In the recent issue of Businessweek, which has been spot on in its coverage of the housing market, interviews the inventor of mortgage-backed securities, Lew Ranieri.
The first pool of home loans was sold in 1977 and the technique is probably unfairly the source of the blame of the credit crunch we have now.
To accommodate the demographic demand, banks had to keep raising equity, which wasn’t realistic. Securitization allowed them to fund the loans off the balance sheet.
Basically create a pool of mortgages to investors who took this concept a step further and cut them into a smaller pieces and sold them off, effectively offloading the risk onto someone else, who usually didn’t understand the risk they were taking.
In my short time working with Wall Streeters last year I was told several times about the “nexus between fear and greed.” In real estate speak, a fair comparison would be the pendulum that swings between a buyer’s market and a seller’s market.
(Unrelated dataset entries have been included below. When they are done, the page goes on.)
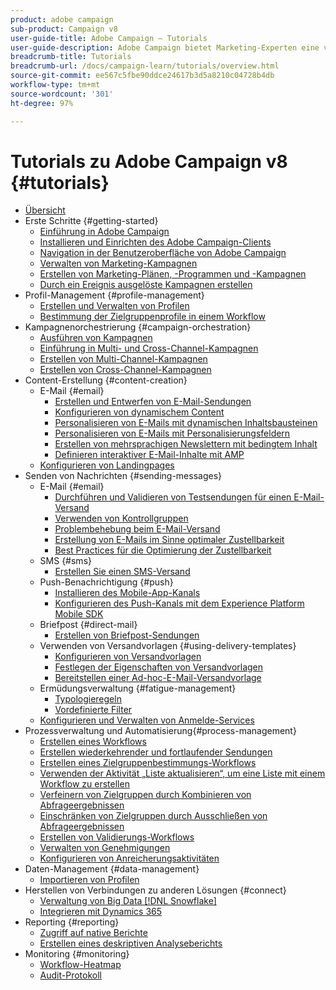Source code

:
 ```yaml
---
product: adobe campaign
sub-product: Campaign v8
user-guide-title: Adobe Campaign – Tutorials
user-guide-description: Adobe Campaign bietet Marketing-Experten eine visuell gestützte Umgebung für die Konzeption umfassender Kundenerlebnisse, über die sie Kampagnen orchestrieren, Interaktionen in Echtzeit verwalten und Kampagnen kanalübergreifend ausführen können.
breadcrumb-title: Tutorials
breadcrumb-url: /docs/campaign-learn/tutorials/overview.html
source-git-commit: ee567c5fbe90ddce24617b3d5a8210c04728b4db
workflow-type: tm+mt
source-wordcount: '301'
ht-degree: 97%

---
```



# Tutorials zu Adobe Campaign v8 {#tutorials}

+ [Übersicht](/help/overview.md)
+ Erste Schritte {#getting-started}
   + [Einführung in Adobe Campaign](/help/getting-started/introduction-to-adobe-campaign.md)
   + [Installieren und Einrichten des Adobe Campaign-Clients](/help/getting-started/install-and-setup-the-adobe-campaign-client.md)
   + [Navigation in der Benutzeroberfläche von Adobe Campaign](/help/getting-started/explore-the-adobe-campaign-user-interface.md)
   + [Verwalten von Marketing-Kampagnen](/help/getting-started/manage-marketing-campaigns.md)
   + [Erstellen von Marketing-Plänen, -Programmen und -Kampagnen](/help/getting-started/create-a-marketing-plan-programs-and-campaigns.md)
   + [Durch ein Ereignis ausgelöste Kampagnen erstellen](/help/getting-started/create-event-triggered-campaigns.md)
+ Profil-Management {#profile-management}
   + [Erstellen und Verwalten von Profilen](/help/profile-management/create-and-manage-profiles.md)
   + [Bestimmung der Zielgruppenprofile in einem Workflow](/help/profile-management/target-profiles-in-a-workflow.md)
+ Kampagnenorchestrierung {#campaign-orchestration}
   + [Ausführen von Kampagnen](/help/orchestrate-campaigns/execute-a-campaign.md)
   + [Einführung in Multi- und Cross-Channel-Kampagnen](/help/orchestrate-campaigns/introduction-to-cross-and-multi-channel-campaigns.md)
   + [Erstellen von Multi-Channel-Kampagnen](/help/orchestrate-campaigns/multi-channel-campaigns.md)
   + [Erstellen von Cross-Channel-Kampagnen](/help/orchestrate-campaigns/cross-channel-campaigns.md)
+ Content-Erstellung {#content-creation}
   + E-Mail {#email}
      + [Erstellen und Entwerfen von E-Mail-Sendungen](/help/content-creation/create-and-design-email-deliveries.md)
      + [Konfigurieren von dynamischem Content](/help/content-creation/configure-dynamic-content.md)
      + [Personalisieren von E-Mails mit dynamischen Inhaltsbausteinen](/help/content-creation/personalize-using-dynamic-content-blocks.md)
      + [Personalisieren von E-Mails mit Personalisierungsfeldern](/help/content-creation/personalize-emails-using-personalization-fields.md)
      + [Erstellen von mehrsprachigen Newslettern mit bedingtem Inhalt](/help/content-creation/create-a-multilingual-newsletter-using-conditional-content.md)
      + [Definieren interaktiver E-Mail-Inhalte mit AMP](/help/content-creation/design-interactive-email-content-with-amp.md)
   + [Konfigurieren von Landingpages](/help/content-creation/configure-landingpages.md)
+ Senden von Nachrichten {#sending-messages}
   + E-Mail {#email}
      + [Durchführen und Validieren von Testsendungen für einen E-Mail-Versand ](/help/send-messages/email/send-and-validate-proofs.md)
      + [Verwenden von Kontrollgruppen](/help/send-messages/email/use-control-groups.md)
      + [Problembehebung beim E-Mail-Versand](/help/send-messages/email/troubleshoot-email-delivery-issues.md)
      + [Erstellung von E-Mails im Sinne optimaler Zustellbarkeit](/help/send-messages/email/design-emails-for-deliverability.md)
      + [Best Practices für die Optimierung der Zustellbarkeit](https://experienceleague.adobe.com/docs/deliverability-learn/deliverability-best-practice-guide/introduction.html?lang=de)
   + SMS {#sms}
      + [Erstellen Sie einen SMS-Versand](/help/send-messages/mobile/create-a-sms-delivery.md)
   + Push-Benachrichtigung {#push}
      + [Installieren des Mobile-App-Kanals](/help/send-messages/mobile/install-the-mobile-app.md)
      + [Konfigurieren des Push-Kanals mit dem Experience Platform Mobile SDK](/help/send-messages/mobile/configure-push-using-aep-mobile-sdk.md)
   + Briefpost {#direct-mail}
      + [Erstellen von Briefpost-Sendungen](/help/send-messages/direct-mail/create-direct-mail-deliveries.md)
   + Verwenden von Versandvorlagen {#using-delivery-templates}
      + [Konfigurieren von Versandvorlagen](/help/send-messages/use-delivery-templates/configure-a-delivery-template.md)
      + [Festlegen der Eigenschaften von Versandvorlagen](/help/send-messages/use-delivery-templates/set-delivery-template-properties.md)
      + [Bereitstellen einer Ad-hoc-E-Mail-Versandvorlage](/help/send-messages/use-delivery-templates/deploy-ad-hoc-email-delivery-template.md)
   + Ermüdungsverwaltung {#fatigue-management}
      + [Typologieregeln](/help/send-messages/fatigue-management/typology-rules-for-fatigue-management.md)
      + [Vordefinierte Filter](/help/send-messages/fatigue-management/fatigue-management-using-filters.md)
   + [Konfigurieren und Verwalten von Anmelde-Services](/help/send-messages/configure-and-manage-subscription-services.md)
+ Prozessverwaltung und Automatisierung{#process-management}
   + [Erstellen eines Workflows](/help/process-management/create-a-workflow.md)
   + [Erstellen wiederkehrender und fortlaufender Sendungen](/help/process-management/recurring-deliveries.md)
   + [Erstellen eines Zielgruppenbestimmungs-Workflows](/help/process-management/create-a-targeting-workflow.md)
   + [Verwenden der Aktivität „Liste aktualisieren“, um eine Liste mit einem Workflow zu erstellen](/help/process-management/use-the-update-list-activity.md)
   + [Verfeinern von Zielgruppen durch Kombinieren von Abfrageergebnissen](/help/process-management/refine-targets-by-combining-query-results.md)
   + [Einschränken von Zielgruppen durch Ausschließen von Abfrageergebnissen](/help/process-management/refine-targets-by-excluding-query-results.md)
   + [Erstellen von Validierungs-Workflows](/help/process-management/create-validation-workflows.md)
   + [Verwalten von Genehmigungen](/help/process-management/manage-approvals.md)
   + [Konfigurieren von Anreicherungsaktivitäten](/help/process-management/enrichment-activity.md)
+ Daten-Management {#data-management}
   + [Importieren von Profilen](/help/data-management/import-profiles.md)
+ Herstellen von Verbindungen zu anderen Lösungen {#connect}
   + [Verwaltung von Big Data [!DNL Snowflake]](/help/connect/big-data-segmentation-on-snowflake.md)
   + [Integrieren mit Dynamics 365](/help/connect/dynamics365-integration.md)
+ Reporting {#reporting}
   + [Zugriff auf native Berichte](/help/reporting/access-built-in-reports.md)
   + [Erstellen eines deskriptiven Analyseberichts](/help/reporting/generate-a-descriptive-analysis-report.md)
+ Monitoring    {#monitoring}
   + [Workflow-Heatmap](/help/monitoring/workflow-heatmap.md)
   + [Audit-Protokoll](/help/monitoring/audit-trail.md)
If you diminish fear, you get more greed. People got braver issuing this stuff. All the participants felt they could act merely as agents and collect fees. Nobody was prepared to say “I have liability.”
Ranieri sumarizes the situation with the following points:
- The industry players are fighting – once that stops, it’ll get fixed quickly.
- Empower the servicer and pay them to be a fiduciary.
- Start with second mortgages – can’t restructure first mortgages until that is resolved.
- Use the resources of Fannie, Freddie and FHA (yikes! they lost billions, as of late).
The problem likely isn’t securitization, its overlaying appropriate regulation to create a rational and fair playing field. Of course, this reduces the rapid profit potential (or loss) and I suspect there will be another product developed in the next several years while securitization reverts to a more mundone financial technique and Wall Street seeks to reinvent the next “great thing.”